La contradiction était centrale pour l’enquête : d’un côté, des déclarations faisant état de difficultés sévères dans les gestes du quotidien ; de l’autre, une activité sportive régulière, notamment sur des distances de cinq ou dix kilomètres selon les éléments publiés.
Les autorités ont ensuite mis en place une surveillance en 2023. Sara Morris a été filmée alors qu’elle courait, un élément supplémentaire venu appuyer le dossier de fraude sociale.
Condamnation et remboursement imposé
Sara Morris a été condamnée en juillet 2024 à huit mois de prison pour déclaration frauduleuse. Lors de l’audience, elle a expliqué que son état de santé s’était amélioré après une période de forte fatigue liée à sa sclérose en plaques.

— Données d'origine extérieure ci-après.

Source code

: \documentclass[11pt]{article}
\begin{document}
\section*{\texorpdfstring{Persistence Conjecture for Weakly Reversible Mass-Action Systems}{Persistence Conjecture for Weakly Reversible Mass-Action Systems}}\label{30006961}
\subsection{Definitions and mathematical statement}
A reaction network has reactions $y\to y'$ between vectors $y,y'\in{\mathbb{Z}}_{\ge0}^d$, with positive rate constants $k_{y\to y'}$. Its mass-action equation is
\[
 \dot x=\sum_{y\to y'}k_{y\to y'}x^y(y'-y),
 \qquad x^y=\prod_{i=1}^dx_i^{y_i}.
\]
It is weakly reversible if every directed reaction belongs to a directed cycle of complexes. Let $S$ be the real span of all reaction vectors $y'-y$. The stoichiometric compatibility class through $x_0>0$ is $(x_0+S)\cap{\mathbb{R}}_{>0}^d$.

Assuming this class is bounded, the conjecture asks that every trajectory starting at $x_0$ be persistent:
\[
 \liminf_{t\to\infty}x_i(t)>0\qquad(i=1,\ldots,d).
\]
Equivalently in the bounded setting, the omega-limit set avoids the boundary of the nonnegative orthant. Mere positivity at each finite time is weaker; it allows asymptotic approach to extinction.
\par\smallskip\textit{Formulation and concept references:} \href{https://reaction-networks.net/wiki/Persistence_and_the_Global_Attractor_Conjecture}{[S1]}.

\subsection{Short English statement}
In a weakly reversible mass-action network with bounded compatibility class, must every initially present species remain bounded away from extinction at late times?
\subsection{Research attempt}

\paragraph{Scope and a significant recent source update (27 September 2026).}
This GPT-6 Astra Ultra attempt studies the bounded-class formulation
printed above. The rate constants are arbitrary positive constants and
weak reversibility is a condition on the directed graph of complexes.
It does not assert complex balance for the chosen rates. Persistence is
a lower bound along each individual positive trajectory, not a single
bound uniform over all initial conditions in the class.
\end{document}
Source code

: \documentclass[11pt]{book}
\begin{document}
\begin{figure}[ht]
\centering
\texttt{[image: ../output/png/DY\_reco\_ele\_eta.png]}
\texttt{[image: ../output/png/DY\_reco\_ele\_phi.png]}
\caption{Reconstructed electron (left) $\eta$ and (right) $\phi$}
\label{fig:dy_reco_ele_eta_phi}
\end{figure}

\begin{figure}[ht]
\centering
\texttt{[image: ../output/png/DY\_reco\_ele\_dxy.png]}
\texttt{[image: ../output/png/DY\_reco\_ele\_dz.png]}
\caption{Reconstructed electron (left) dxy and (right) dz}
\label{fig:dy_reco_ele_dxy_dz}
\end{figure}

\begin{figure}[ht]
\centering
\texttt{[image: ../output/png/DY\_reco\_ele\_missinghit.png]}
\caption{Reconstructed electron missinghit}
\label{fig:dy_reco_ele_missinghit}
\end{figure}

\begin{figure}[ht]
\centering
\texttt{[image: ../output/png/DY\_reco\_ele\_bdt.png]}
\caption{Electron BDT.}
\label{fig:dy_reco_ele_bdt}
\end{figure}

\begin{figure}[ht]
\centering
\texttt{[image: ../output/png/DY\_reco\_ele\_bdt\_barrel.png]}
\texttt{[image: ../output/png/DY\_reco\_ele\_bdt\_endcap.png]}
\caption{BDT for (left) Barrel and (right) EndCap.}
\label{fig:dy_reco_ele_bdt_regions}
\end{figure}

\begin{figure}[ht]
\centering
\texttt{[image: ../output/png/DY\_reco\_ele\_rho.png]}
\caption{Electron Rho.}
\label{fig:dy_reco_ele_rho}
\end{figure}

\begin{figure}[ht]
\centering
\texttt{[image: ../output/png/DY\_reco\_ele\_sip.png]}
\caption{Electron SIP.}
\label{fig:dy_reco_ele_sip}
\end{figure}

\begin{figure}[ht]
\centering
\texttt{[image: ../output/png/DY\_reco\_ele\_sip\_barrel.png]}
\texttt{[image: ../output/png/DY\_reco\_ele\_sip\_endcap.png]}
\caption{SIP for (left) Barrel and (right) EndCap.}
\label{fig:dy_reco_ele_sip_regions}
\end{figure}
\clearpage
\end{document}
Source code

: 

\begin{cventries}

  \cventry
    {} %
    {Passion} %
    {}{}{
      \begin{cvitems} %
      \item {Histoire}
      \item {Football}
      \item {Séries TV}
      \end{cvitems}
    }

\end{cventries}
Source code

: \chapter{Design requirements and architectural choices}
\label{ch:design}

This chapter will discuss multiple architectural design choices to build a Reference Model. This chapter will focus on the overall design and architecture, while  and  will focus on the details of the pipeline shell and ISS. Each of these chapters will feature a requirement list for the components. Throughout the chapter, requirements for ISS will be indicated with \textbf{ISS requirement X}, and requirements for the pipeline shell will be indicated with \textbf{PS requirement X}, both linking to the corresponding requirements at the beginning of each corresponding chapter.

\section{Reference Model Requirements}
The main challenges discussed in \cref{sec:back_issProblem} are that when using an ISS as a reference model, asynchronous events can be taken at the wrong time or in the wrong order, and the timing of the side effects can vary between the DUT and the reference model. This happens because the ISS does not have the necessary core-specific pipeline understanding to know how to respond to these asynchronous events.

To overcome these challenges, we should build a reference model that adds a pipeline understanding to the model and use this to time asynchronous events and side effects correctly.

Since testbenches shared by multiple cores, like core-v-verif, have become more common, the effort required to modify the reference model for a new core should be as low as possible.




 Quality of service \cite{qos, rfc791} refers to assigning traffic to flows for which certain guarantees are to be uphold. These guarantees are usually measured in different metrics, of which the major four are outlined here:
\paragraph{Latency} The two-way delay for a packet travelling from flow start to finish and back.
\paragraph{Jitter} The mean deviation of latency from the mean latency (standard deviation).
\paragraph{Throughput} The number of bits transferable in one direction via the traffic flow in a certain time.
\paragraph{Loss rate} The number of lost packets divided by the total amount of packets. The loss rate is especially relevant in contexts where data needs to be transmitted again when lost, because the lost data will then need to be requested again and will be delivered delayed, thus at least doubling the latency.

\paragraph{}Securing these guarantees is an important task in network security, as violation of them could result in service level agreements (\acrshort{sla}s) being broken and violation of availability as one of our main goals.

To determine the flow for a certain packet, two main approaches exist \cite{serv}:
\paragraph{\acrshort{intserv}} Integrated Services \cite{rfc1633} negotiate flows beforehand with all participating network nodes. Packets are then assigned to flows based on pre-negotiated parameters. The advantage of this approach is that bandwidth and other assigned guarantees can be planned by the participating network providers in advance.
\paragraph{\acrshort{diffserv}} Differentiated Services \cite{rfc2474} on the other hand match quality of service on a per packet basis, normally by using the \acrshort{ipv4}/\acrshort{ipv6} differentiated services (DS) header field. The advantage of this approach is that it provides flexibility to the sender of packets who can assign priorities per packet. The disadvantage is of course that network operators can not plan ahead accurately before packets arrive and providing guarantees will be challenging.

Elle a aussi soutenu que la course à pied l’aidait à mieux gérer sa maladie. Cet argument n’a pas empêché la justice de retenir que les informations transmises pour obtenir la prestation ne correspondaient pas à la réalité constatée.
Lors d’une nouvelle audience consacrée aux sommes dues, elle a été sommée de rembourser 22 386,02 livres sous 28 jours. À défaut, elle encourt une peine supplémentaire de neuf mois de prison.
Un dossier qui illustre la traque accrue des fraudes
Cette affaire s’est déroulée au Royaume-Uni, mais elle intervient dans un contexte européen de contrôles renforcés sur les prestations sociales. En France, la Caisse nationale des allocations familiales a indiqué que les fraudes détectées avaient augmenté d’environ 20 % en 2024.